Dataset items:
Segment Open

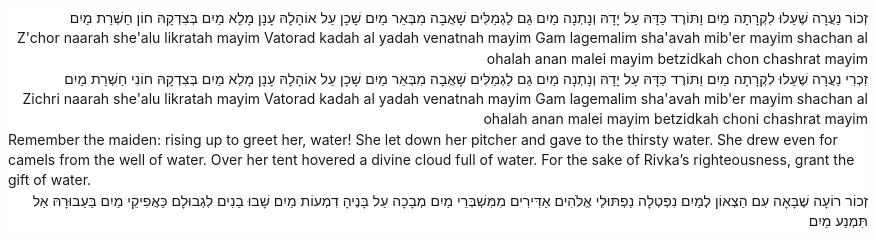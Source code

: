
<tr><td style="vertical-align:top;" width="46%">
<div class="liturgy" style="text-align: right;"><span lang="he">
זְכוֹר נַעֲרָה שֶׁעַלוּ לִקְרָתָה מַיִם
וַתּוֹרֶד כַּדָּהּ עַל יָדָהּ וְנָתְנָה מַיִם
גַם לַגְמַלִּים שָׁאֲבָה מִבְּאֵר מַיִם
שָׁכָן עַל אוֹהָלָהּ עָנָן מָלֵא מַיִם
בְּצִדְקָהּ חוֹן חַשְׁרַת מַיִם
</span></div>

<div style="text-align: right;">
Z'chor naarah she'alu likratah mayim
Vatorad kadah al yadah venatnah mayim
Gam lagemalim sha'avah mib'er mayim
shachan al ohalah anan malei mayim
betzidkah chon chashrat mayim
</div>
</td>
 
<td style="vertical-align:top;" width="(100/3)%">
<div class="liturgy" style="text-align: right;"><span lang="he">
זִכְרִי נַעֲרָה שֶׁעַלוּ לִקְרָתָה מַיִם
וַתּוֹרֶד כַּדָּהּ עַל יָדָהּ וְנָתְנָה מַיִם
גַם לַגְמַלִּים שָׁאֲבָה מִבְּאֵר מַיִם
שָׁכָן עַל אוֹהָלָהּ עָנָן מָלֵא מַיִם
בְּצִדְקָהּ חוֹנִי חַשְׁרַת מַיִם
</span></div>

<div style="text-align: right;">
Zichri naarah she'alu likratah mayim
Vatorad kadah al yadah venatnah mayim
Gam lagemalim sha'avah mib'er mayim
shachan al ohalah anan malei mayim
betzidkah choni chashrat mayim
</div>
</td>
 
<td style="vertical-align:top;" width=""33%"">
<div class="english">
Remember the maiden: rising up to greet her, water!
She let down her pitcher and gave to the thirsty water.
She drew even for camels from the well of water.
Over her tent hovered a divine cloud full of water.
For the sake of Rivka’s righteousness, grant the gift of water.
</div>
</td></tr>


<tr><td style="vertical-align:top;" width="46%">
<div class="liturgy" style="text-align: right;"><span lang="he">
זְכוֹר רוֹעָה שֶׁבָּאָה עִם הַצְאוֹן לְמַיִם
נִפְטְלָה נַפְתּוּלֵי אֱלֹהִים אַדִּירִים מִמִּשְׁבְּרֵי מַיִם
מְבָכָה עַל בָּנֶיהָ דִמְעוֹת מַיִם
שָׁבוּ בַנִים לִגְבוּלָם כַּאֲפִיקֵי מַיִם
בַּעַבוּרָהּ אַל תִּמְנַע מַיִם
</span></div>
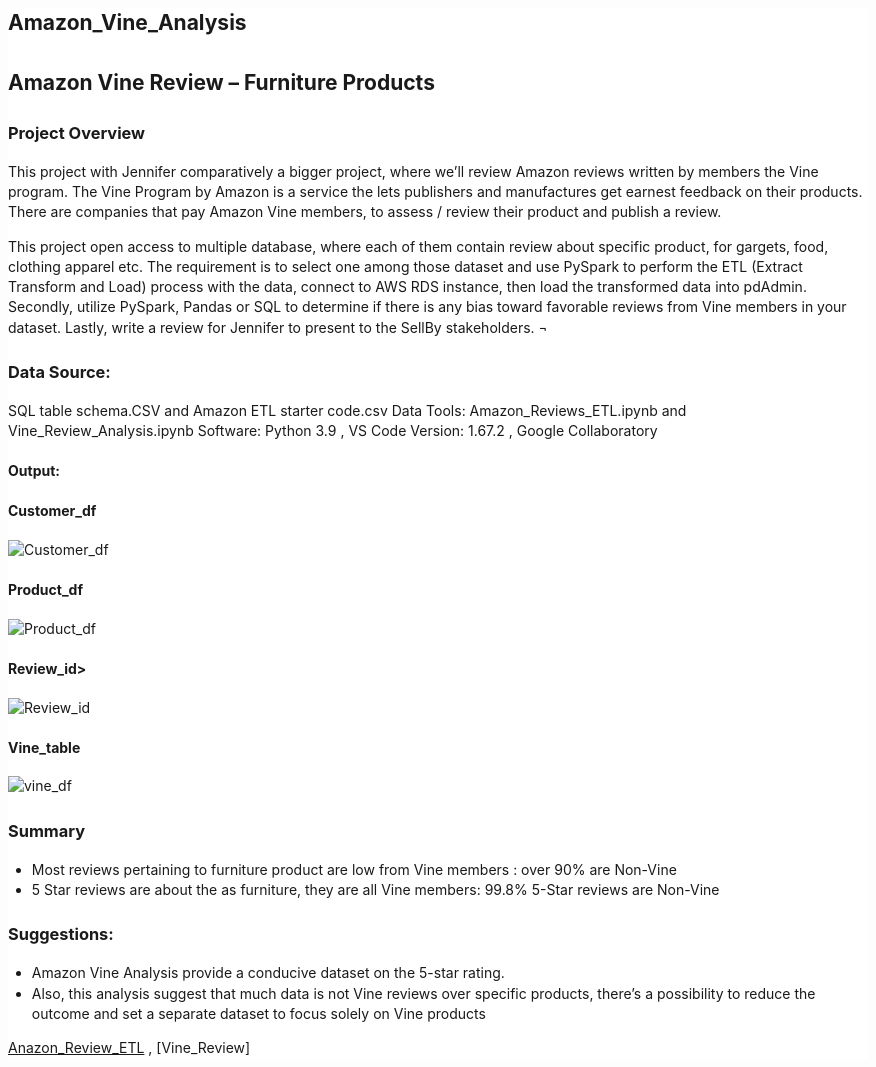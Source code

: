 ## Amazon_Vine_Analysis

## Amazon Vine Review – Furniture Products 

### Project Overview

This project with Jennifer comparatively a bigger project, where we’ll review Amazon reviews written by members the Vine program. The Vine Program by Amazon is a service the lets publishers and manufactures get earnest feedback on their products. There are companies that pay Amazon Vine members, to assess / review their product and publish a review.

This project open access to multiple database, where each of them contain review about specific product, for gargets, food, clothing apparel etc. The requirement is to select one among those dataset and use PySpark to perform the ETL (Extract Transform and Load) process with the data, connect to AWS RDS instance, then load the transformed data into pdAdmin. Secondly, utilize PySpark, Pandas or SQL to determine if there is any bias toward favorable reviews from Vine members in your dataset. Lastly, write a review for Jennifer to present to the SellBy stakeholders. ¬

### Data Source: 

SQL table schema.CSV and Amazon ETL starter code.csv
Data Tools: Amazon_Reviews_ETL.ipynb and Vine_Review_Analysis.ipynb
Software: Python 3.9 , VS Code Version: 1.67.2 , Google Collaboratory 

#### Output:

#### Customer_df

<img width="1044" alt="Customer_df" src="https://user-images.githubusercontent.com/106555873/192150298-8eac8e12-0b12-4ee4-84a2-1cf19e1b4f1f.png">


#### Product_df

<img width="1034" alt="Product_df" src="https://user-images.githubusercontent.com/106555873/192150308-ba1a9250-32dd-4533-80bc-6e0bbe57a632.png">


#### Review_id>

<img width="1026" alt="Review_id" src="https://user-images.githubusercontent.com/106555873/192150318-daffbc15-4ca6-422b-88c8-afafc930a47d.png">


#### Vine_table

<img width="995" alt="vine_df" src="https://user-images.githubusercontent.com/106555873/192150324-378b7e22-bbe4-45f3-9962-89e13050779a.png">


### Summary 

*	Most reviews pertaining to furniture product are low from Vine members : over 90% are Non-Vine
*	5 Star reviews are about the as furniture, they are all Vine members: 99.8% 5-Star reviews are Non-Vine

### Suggestions:

*	Amazon Vine Analysis provide a conducive dataset on the 5-star rating.
*	Also, this analysis suggest that much data is not Vine reviews over specific products, there’s a possibility to reduce the outcome and set a separate dataset to focus solely on Vine products 

[Anazon_Review_ETL](https://colab.research.google.com/drive/1qP1ZMYUCcLgiopu3dcJNdBJJgZgpMYBz#scrollTo=V58rxea0HqSa) , [Vine_Review]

Segment Closed

• Required work
Scan the records above. Return every line with "water" in it.

• Result below
Remember the maiden: rising up to greet her, water!
She let down her pitcher and gave to the thirsty water.
She drew even for camels from the well of water.
Over her tent hovered a divine cloud full of water.
For the sake of Rivka’s righteousness, grant the gift of water.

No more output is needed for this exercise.